Who is Yusuf Hamdani? What kind of person Yusuf Hamdani? When did Yusuf Hamdani live?
Yusuf Hamdani [1049 – 1140]
Yusuf Hamdani (may Allah have mercy on him) was born in the village of Hamdan in the hijri year 441. He went to Baghdad, the centre of the caliphate, when he was eighteen years old to study. He learned various Islamic sciences such as fiqh, hadith, tafsir and kalam from the great scholars. He surpassed his peers with his intelligence and abilities and became a favourite with his teachers.
He had memorised an endless numbers of books about the Islamic sciences. He met with many of the shuyukh of his time and attended their talks.
He is mentioned in Rashahat as follows:
“He specialised in the field of hadith and in the matter of sanad (chain of narrators) in particular.
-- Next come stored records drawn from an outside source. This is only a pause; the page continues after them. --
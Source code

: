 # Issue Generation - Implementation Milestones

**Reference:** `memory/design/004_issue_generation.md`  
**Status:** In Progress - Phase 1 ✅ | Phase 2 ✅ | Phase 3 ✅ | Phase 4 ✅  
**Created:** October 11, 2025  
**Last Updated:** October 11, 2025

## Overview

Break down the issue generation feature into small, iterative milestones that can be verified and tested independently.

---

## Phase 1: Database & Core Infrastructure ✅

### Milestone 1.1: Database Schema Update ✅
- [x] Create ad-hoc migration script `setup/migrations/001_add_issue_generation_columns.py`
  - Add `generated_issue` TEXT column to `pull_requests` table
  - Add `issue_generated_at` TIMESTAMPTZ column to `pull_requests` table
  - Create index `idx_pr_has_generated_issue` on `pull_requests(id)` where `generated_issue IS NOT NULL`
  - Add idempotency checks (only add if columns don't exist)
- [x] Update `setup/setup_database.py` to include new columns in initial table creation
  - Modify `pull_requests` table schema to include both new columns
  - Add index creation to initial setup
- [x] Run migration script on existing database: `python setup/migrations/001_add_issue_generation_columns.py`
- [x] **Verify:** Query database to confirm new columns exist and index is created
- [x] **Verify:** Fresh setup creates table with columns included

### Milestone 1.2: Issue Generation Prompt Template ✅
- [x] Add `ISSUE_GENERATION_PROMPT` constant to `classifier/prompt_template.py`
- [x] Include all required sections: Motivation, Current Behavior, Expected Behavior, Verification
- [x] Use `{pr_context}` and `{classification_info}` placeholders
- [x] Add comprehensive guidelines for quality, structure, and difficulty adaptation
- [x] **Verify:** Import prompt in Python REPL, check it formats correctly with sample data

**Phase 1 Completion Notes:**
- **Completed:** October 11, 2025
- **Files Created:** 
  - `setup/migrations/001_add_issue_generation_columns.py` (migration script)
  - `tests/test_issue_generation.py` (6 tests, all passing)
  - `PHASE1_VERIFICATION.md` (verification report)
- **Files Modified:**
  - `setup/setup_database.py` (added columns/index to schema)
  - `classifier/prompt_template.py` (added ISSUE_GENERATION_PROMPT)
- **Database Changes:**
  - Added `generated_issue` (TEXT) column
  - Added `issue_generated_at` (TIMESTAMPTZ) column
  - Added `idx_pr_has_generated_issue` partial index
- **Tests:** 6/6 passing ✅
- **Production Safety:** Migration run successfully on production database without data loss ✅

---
On the one hand he was occupied with studying and on the other he was preaching to and advising the Muslims, thus carrying out his duty of guiding others. The people would find contentment in his beautiful advice”.
Many scholars from Baghdad, Isfahan and Samarkand studied in his hadith classes.
A short time later he became tired of the arguments that arose from fiqh and kalam and he turned towards tasawwuf. He attached himself to Abu Ali Farmadi. In addition, he had in his possession the staff and turban of Salman Farisi.
His Practice of Guiding Others
After completing his studies in tasawwuf Yusuf Hamdani established a Sufi lodge in Merv in order to guide the people. This lodge performed a great service and in addition to Sufis, other masters of knowledge also attended. However Hamdani did not reside here all the time and travelled to many cities in order to guide others. When he was 65 years old he returned to Baghdad, having attained a reputation for being a great preacher and Sufi. He established an assembly of preaching at the Madrasah of Nizamiyyah where he once studied himself and was greatly respected by the people.
He bore great resemblance in terms of disposition to his colleague there, Imam Ghazzali. However, where Imam Ghazzali placed great importance on writing books, Hamdani was more occupied with worship and guiding people. Thus, he did not spend much time writing.
Yusuf Hamdani taught many great gnostics such as Ahmad Yesevi and Abdul Khaliq Ghujdawani.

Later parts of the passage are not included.